Polymerization Isomerism in Co-M (M = Cu, Ag, Au) Carbonyl Clusters: Synthesis, Structures and Computational Investigation

The reaction of [Co(CO)(4)](−) (1) with M(I) compounds (M = Cu, Ag, Au) was reinvestigated unraveling an unprecedented case of polymerization isomerism. Thus, as previously reported, the trinuclear clusters [M{Co(CO)(4)}(2)](−) (M = Cu, 2; Ag, 3; Au, 4) were obtained by reacting 1 with M(I) in a 2:1 molar ratio.

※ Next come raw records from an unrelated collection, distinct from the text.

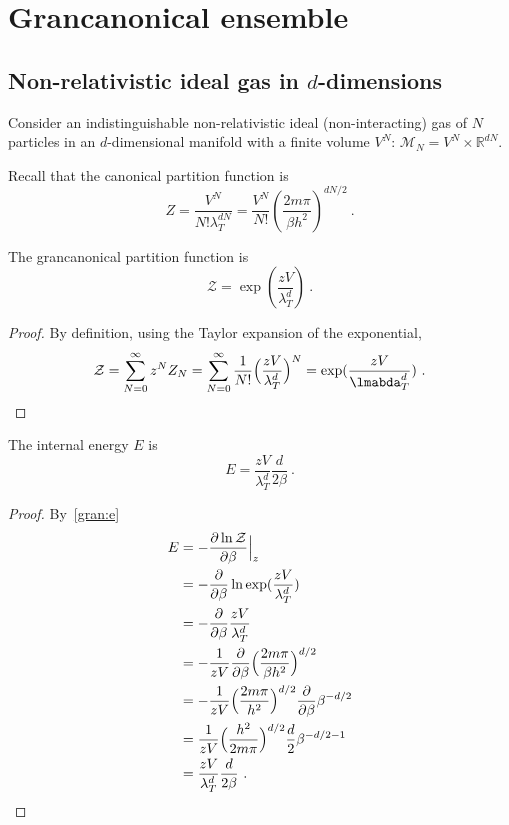 \chapter{Grancanonical ensemble}

\section{Non-relativistic ideal gas in $d$-dimensions}

    Consider an indistinguishable non-relativistic ideal (non-interacting) gas of $N$ particles in an $d$-dimensional manifold with a finite volume $V^N$: $\mathcal M_N = V^N \times \mathbb R^{dN}$. 

    Recall that the canonical partition function is
    \begin{equation*}
        Z = \frac{V^N}{N! \lambda^{dN}_T} = \frac{V^N}{N!} (\frac{2 m \pi}{\beta h^2})^{dN/2} ~.
    \end{equation*}

    The grancanonical partition function is 
    \begin{equation*}
        \mathcal Z = \exp(\frac{z V}{\lambda_T^d}) ~.
     \end{equation*}
    \begin{proof}
        By definition, using the Taylor expansion of the exponential,
        \begin{equation*}
            \mathcal Z = \sum_{N=0}^\infty z^N Z_N = \sum_{N=0}^\infty \frac{1}{N!} \Big ( \frac{z V}{\lambda_T^d} \Big)^N = \exp(\frac{z V}{\lmabda_T^d}) ~.
        \end{equation*}
    \end{proof}
    
    The internal energy $E$ is 
    \begin{equation*}
        E = \frac{z V}{\lambda^d_T} \frac{d}{2 \beta} ~.
    \end{equation*}
    \begin{proof}
        By~\eqref{gran:e}
        \begin{equation*}
        \begin{aligned}
            E & = - \frac{\partial\ln \mathcal Z}{\partial\beta} \Big \vert_z \\ & = - \frac{\partial}{\partial\beta} \ln \exp(\frac{z V}{\lambda_T^d}) \\ & = - \frac{\partial}{\partial\beta} \frac{z V}{\lambda^d_T} \\ & = - \frac{1}{zV} \frac{\partial}{\partial\beta} \Big ( \frac{2 m \pi} {\beta h^2} \Big )^{d/2} \\ & = - \frac{1}{z V} \Big ( \frac{2 m \pi}{h^2} \Big )^{d/2} \frac{\partial}{\partial\beta} \beta^{-d/2} \\ & = \frac{1}{zV} \Big ( \frac{h^2}{2 m \pi} \Big )^{d/2} \frac{d}{2} \beta^{-d/2 - 1} \\ & = \frac{z V}{\lambda^d_T} \frac{d}{2 \beta} ~.
        \end{aligned}
        \end{equation*}
    \end{proof}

Their molecular structures were corroborated by single-crystal X-ray diffraction (SC-XRD) on isomorphous [NEt(4)][M{Co(CO)(4)}(2)] salts. [NEt(4)](3)represented the first structural characterization of 3. More interestingly, changing the crystallization conditions of solutions of 3, the hexanuclear cluster [Ag(2){Co(CO)(4)}(4)](2−) (5) was obtained in the solid state instead of 3. Its molecular structure was determined by SC-XRD as Na(2)(5)·C(4)H(6)O(2), [PPN](2)(5)·C(5)H(12) (PPN = N(PPh(3))(2)](+)), [NBu(4)](2)(5) and [NMe(4)](2)(5) salts. 5 may be viewed as a dimer of 3 and, thus, it represents a rare case of polymerization isomerism (that is, two compounds having the same elemental composition but different molecular weights) in cluster chemistry. The phenomenon was further studied in solution by IR and ESI-MS measurements and theoretically investigated by computational methods. Both experimental evidence and density functional theory (DFT) calculations clearly pointed out that the dimerization process occurs in the solid state only in the case of Ag, whereas Cu and Au related species exist only as monomers.